++++ Given records ++++

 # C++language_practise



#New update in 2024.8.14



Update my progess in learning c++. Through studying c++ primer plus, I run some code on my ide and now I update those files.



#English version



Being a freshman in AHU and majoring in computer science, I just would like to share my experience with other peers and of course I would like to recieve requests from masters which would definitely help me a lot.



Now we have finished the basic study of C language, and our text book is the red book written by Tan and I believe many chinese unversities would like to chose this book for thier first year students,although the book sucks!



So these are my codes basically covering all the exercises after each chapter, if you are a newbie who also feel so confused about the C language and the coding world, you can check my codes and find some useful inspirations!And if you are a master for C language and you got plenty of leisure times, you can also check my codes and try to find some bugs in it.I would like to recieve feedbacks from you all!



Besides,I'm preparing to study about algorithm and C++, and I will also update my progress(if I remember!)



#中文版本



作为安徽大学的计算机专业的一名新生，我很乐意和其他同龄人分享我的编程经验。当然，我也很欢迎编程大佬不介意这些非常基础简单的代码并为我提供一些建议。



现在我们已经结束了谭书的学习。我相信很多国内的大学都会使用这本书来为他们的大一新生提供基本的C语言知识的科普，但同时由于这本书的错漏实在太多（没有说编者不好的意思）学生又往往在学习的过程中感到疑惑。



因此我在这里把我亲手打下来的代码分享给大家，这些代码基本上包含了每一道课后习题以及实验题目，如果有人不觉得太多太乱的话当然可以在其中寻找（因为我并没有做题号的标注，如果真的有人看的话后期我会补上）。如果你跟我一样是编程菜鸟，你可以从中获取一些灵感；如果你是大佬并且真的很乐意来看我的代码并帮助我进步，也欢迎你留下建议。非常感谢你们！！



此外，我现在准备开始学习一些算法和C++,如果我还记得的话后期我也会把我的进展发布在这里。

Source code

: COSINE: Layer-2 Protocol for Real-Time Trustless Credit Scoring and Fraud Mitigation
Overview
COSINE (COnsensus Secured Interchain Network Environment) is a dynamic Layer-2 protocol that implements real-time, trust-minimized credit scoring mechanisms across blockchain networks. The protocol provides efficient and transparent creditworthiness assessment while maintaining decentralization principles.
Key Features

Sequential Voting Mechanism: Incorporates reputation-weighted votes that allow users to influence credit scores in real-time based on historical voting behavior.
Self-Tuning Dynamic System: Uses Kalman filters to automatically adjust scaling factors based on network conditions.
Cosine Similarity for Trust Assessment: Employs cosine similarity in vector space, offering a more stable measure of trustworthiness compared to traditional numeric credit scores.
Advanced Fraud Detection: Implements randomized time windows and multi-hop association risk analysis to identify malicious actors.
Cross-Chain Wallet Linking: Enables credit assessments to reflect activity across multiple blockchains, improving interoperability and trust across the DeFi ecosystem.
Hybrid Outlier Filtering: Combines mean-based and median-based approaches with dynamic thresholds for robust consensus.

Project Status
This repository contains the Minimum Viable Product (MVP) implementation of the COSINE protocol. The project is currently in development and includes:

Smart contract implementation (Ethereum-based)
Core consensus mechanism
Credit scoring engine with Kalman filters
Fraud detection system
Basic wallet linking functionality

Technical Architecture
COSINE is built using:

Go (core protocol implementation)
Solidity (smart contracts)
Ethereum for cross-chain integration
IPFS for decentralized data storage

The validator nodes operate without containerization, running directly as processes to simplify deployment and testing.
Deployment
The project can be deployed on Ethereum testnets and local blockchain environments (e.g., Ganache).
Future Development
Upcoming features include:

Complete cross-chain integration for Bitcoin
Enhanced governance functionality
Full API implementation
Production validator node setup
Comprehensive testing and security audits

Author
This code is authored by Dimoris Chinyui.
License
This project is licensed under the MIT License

++++

§ Task brief: Copy out exactly the lines that begin at the one with "Smart contract implementation" and end at the close of the material above; nothing else belongs in the answer.

§ Response area:
Smart contract implementation (Ethereum-based)
Core consensus mechanism
Credit scoring engine with Kalman filters
Fraud detection system
Basic wallet linking functionality

Technical Architecture
COSINE is built using:

Go (core protocol implementation)
Solidity (smart contracts)
Ethereum for cross-chain integration
IPFS for decentralized data storage

The validator nodes operate without containerization, running directly as processes to simplify deployment and testing.
Deployment
The project can be deployed on Ethereum testnets and local blockchain environments (e.g., Ganache).
Future Development
Upcoming features include:

Complete cross-chain integration for Bitcoin
Enhanced governance functionality
Full API implementation
Production validator node setup
Comprehensive testing and security audits

Author
This code is authored by Dimoris Chinyui.
License
This project is licensed under the MIT License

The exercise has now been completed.